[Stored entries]
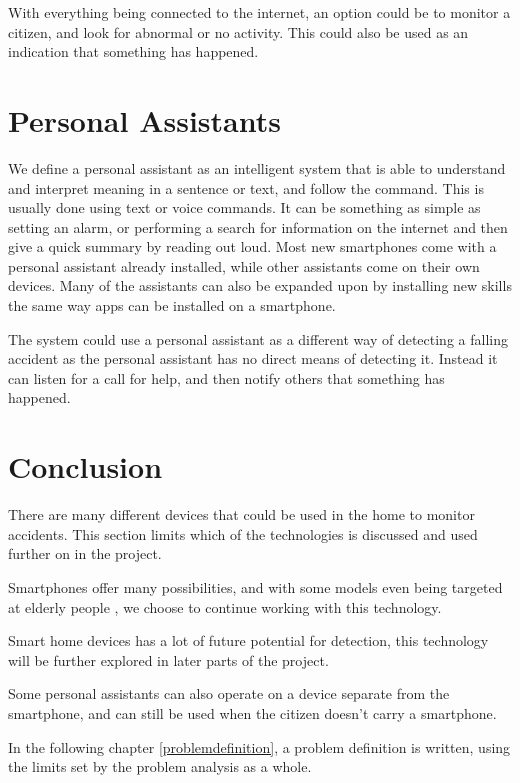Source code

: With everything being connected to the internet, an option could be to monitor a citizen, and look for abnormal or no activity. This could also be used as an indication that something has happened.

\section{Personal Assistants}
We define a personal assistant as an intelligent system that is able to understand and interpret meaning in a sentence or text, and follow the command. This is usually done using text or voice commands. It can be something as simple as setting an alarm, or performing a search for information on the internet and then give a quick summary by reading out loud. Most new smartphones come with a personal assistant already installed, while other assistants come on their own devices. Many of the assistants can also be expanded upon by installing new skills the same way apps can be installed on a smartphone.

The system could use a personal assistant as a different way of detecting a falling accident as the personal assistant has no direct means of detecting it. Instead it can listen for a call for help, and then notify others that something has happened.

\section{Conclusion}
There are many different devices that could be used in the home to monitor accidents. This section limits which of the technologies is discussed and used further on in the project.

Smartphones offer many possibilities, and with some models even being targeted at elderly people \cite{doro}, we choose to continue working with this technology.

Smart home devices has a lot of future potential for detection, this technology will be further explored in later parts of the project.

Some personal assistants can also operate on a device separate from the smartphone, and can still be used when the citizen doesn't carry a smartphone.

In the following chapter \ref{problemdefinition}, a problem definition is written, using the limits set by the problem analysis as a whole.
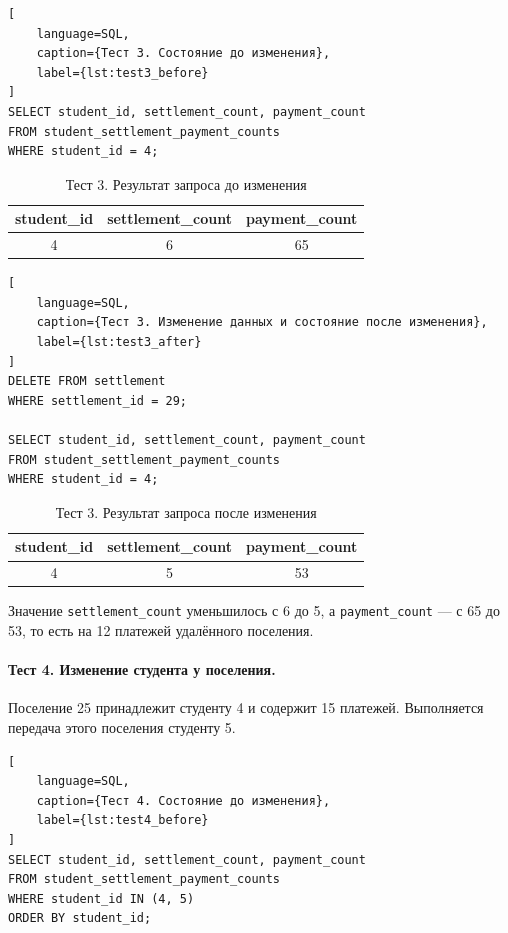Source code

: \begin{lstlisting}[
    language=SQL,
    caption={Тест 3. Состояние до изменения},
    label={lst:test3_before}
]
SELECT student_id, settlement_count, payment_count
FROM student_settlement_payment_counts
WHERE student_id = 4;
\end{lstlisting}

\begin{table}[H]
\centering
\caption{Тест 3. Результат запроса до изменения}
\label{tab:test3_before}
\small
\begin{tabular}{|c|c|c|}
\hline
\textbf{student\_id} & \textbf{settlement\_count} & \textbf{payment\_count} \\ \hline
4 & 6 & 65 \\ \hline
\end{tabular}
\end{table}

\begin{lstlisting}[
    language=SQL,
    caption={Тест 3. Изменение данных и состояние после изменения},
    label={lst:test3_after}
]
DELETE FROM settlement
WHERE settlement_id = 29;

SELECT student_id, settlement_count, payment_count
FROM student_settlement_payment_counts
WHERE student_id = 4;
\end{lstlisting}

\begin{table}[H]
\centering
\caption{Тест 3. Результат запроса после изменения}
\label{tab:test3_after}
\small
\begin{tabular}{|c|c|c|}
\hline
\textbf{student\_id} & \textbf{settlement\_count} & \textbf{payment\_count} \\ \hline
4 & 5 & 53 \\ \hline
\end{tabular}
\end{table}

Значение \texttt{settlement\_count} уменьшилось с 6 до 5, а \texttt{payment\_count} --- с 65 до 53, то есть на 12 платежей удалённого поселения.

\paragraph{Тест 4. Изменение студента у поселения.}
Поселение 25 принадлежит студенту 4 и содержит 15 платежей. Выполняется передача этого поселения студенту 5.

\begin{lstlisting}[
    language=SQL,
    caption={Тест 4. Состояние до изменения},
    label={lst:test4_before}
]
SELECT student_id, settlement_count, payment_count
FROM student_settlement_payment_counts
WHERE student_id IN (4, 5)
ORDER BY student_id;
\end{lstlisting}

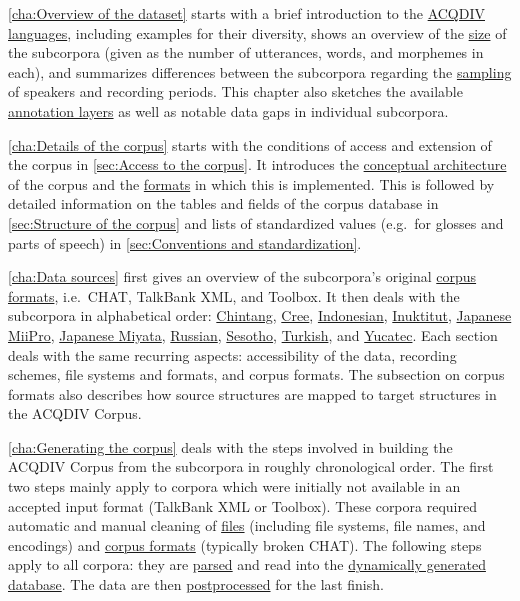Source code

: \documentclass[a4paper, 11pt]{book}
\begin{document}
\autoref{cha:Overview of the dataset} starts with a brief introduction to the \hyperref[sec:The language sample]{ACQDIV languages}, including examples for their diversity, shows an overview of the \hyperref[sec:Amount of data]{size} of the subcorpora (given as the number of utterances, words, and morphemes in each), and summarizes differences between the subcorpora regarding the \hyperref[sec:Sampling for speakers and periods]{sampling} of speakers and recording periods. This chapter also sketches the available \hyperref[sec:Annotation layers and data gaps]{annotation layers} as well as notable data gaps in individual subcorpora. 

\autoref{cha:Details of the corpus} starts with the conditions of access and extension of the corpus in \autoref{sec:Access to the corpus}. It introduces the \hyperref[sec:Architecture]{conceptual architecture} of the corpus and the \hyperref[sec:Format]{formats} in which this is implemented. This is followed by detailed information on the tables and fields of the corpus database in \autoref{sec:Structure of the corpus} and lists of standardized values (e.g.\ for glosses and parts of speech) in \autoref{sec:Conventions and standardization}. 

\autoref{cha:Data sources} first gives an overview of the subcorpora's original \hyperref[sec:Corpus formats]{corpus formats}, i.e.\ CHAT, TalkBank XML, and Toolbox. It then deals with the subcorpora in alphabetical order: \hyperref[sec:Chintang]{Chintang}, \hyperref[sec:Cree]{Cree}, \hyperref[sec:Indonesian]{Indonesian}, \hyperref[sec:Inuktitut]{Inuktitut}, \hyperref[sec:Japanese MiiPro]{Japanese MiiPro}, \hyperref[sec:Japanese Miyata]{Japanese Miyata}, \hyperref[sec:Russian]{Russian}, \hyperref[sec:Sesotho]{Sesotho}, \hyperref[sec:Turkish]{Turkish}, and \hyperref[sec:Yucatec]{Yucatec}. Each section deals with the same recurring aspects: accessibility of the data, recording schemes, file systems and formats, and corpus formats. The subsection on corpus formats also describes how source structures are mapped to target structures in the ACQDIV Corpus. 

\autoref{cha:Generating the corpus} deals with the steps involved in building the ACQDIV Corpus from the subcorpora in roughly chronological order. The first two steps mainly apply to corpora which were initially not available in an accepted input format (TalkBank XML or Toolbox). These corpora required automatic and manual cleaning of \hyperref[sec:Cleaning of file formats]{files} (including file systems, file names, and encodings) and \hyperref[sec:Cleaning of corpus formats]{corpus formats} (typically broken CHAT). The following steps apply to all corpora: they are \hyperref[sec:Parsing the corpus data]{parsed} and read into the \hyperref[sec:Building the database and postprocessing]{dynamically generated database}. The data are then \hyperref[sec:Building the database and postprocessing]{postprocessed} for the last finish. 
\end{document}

■ **Directions for this task**:
If pictures are present, they are dropped, and the entries above are written out word for word.

■ **Result**:
Source code

: With everything being connected to the internet, an option could be to monitor a citizen, and look for abnormal or no activity. This could also be used as an indication that something has happened.

\section{Personal Assistants}
We define a personal assistant as an intelligent system that is able to understand and interpret meaning in a sentence or text, and follow the command. This is usually done using text or voice commands. It can be something as simple as setting an alarm, or performing a search for information on the internet and then give a quick summary by reading out loud. Most new smartphones come with a personal assistant already installed, while other assistants come on their own devices. Many of the assistants can also be expanded upon by installing new skills the same way apps can be installed on a smartphone.

The system could use a personal assistant as a different way of detecting a falling accident as the personal assistant has no direct means of detecting it. Instead it can listen for a call for help, and then notify others that something has happened.

\section{Conclusion}
There are many different devices that could be used in the home to monitor accidents. This section limits which of the technologies is discussed and used further on in the project.

Smartphones offer many possibilities, and with some models even being targeted at elderly people \cite{doro}, we choose to continue working with this technology.

Smart home devices has a lot of future potential for detection, this technology will be further explored in later parts of the project.

Some personal assistants can also operate on a device separate from the smartphone, and can still be used when the citizen doesn't carry a smartphone.

In the following chapter \ref{problemdefinition}, a problem definition is written, using the limits set by the problem analysis as a whole.
Source code

: \begin{lstlisting}[
    language=SQL,
    caption={Тест 3. Состояние до изменения},
    label={lst:test3_before}
]
SELECT student_id, settlement_count, payment_count
FROM student_settlement_payment_counts
WHERE student_id = 4;
\end{lstlisting}

\begin{table}[H]
\centering
\caption{Тест 3. Результат запроса до изменения}
\label{tab:test3_before}
\small
\begin{tabular}{|c|c|c|}
\hline
\textbf{student\_id} & \textbf{settlement\_count} & \textbf{payment\_count} \\ \hline
4 & 6 & 65 \\ \hline
\end{tabular}
\end{table}

\begin{lstlisting}[
    language=SQL,
    caption={Тест 3. Изменение данных и состояние после изменения},
    label={lst:test3_after}
]
DELETE FROM settlement
WHERE settlement_id = 29;

SELECT student_id, settlement_count, payment_count
FROM student_settlement_payment_counts
WHERE student_id = 4;
\end{lstlisting}

\begin{table}[H]
\centering
\caption{Тест 3. Результат запроса после изменения}
\label{tab:test3_after}
\small
\begin{tabular}{|c|c|c|}
\hline
\textbf{student\_id} & \textbf{settlement\_count} & \textbf{payment\_count} \\ \hline
4 & 5 & 53 \\ \hline
\end{tabular}
\end{table}

Значение \texttt{settlement\_count} уменьшилось с 6 до 5, а \texttt{payment\_count} --- с 65 до 53, то есть на 12 платежей удалённого поселения.

\paragraph{Тест 4. Изменение студента у поселения.}
Поселение 25 принадлежит студенту 4 и содержит 15 платежей. Выполняется передача этого поселения студенту 5.

\begin{lstlisting}[
    language=SQL,
    caption={Тест 4. Состояние до изменения},
    label={lst:test4_before}
]
SELECT student_id, settlement_count, payment_count
FROM student_settlement_payment_counts
WHERE student_id IN (4, 5)
ORDER BY student_id;
\end{lstlisting}

Source code

: \documentclass[a4paper, 11pt]{book}
\begin{document}
\autoref{cha:Overview of the dataset} starts with a brief introduction to the \hyperref[sec:The language sample]{ACQDIV languages}, including examples for their diversity, shows an overview of the \hyperref[sec:Amount of data]{size} of the subcorpora (given as the number of utterances, words, and morphemes in each), and summarizes differences between the subcorpora regarding the \hyperref[sec:Sampling for speakers and periods]{sampling} of speakers and recording periods. This chapter also sketches the available \hyperref[sec:Annotation layers and data gaps]{annotation layers} as well as notable data gaps in individual subcorpora. 

\autoref{cha:Details of the corpus} starts with the conditions of access and extension of the corpus in \autoref{sec:Access to the corpus}. It introduces the \hyperref[sec:Architecture]{conceptual architecture} of the corpus and the \hyperref[sec:Format]{formats} in which this is implemented. This is followed by detailed information on the tables and fields of the corpus database in \autoref{sec:Structure of the corpus} and lists of standardized values (e.g.\ for glosses and parts of speech) in \autoref{sec:Conventions and standardization}. 

\autoref{cha:Data sources} first gives an overview of the subcorpora's original \hyperref[sec:Corpus formats]{corpus formats}, i.e.\ CHAT, TalkBank XML, and Toolbox. It then deals with the subcorpora in alphabetical order: \hyperref[sec:Chintang]{Chintang}, \hyperref[sec:Cree]{Cree}, \hyperref[sec:Indonesian]{Indonesian}, \hyperref[sec:Inuktitut]{Inuktitut}, \hyperref[sec:Japanese MiiPro]{Japanese MiiPro}, \hyperref[sec:Japanese Miyata]{Japanese Miyata}, \hyperref[sec:Russian]{Russian}, \hyperref[sec:Sesotho]{Sesotho}, \hyperref[sec:Turkish]{Turkish}, and \hyperref[sec:Yucatec]{Yucatec}. Each section deals with the same recurring aspects: accessibility of the data, recording schemes, file systems and formats, and corpus formats. The subsection on corpus formats also describes how source structures are mapped to target structures in the ACQDIV Corpus. 

\autoref{cha:Generating the corpus} deals with the steps involved in building the ACQDIV Corpus from the subcorpora in roughly chronological order. The first two steps mainly apply to corpora which were initially not available in an accepted input format (TalkBank XML or Toolbox). These corpora required automatic and manual cleaning of \hyperref[sec:Cleaning of file formats]{files} (including file systems, file names, and encodings) and \hyperref[sec:Cleaning of corpus formats]{corpus formats} (typically broken CHAT). The following steps apply to all corpora: they are \hyperref[sec:Parsing the corpus data]{parsed} and read into the \hyperref[sec:Building the database and postprocessing]{dynamically generated database}. The data are then \hyperref[sec:Building the database and postprocessing]{postprocessed} for the last finish. 
\end{document}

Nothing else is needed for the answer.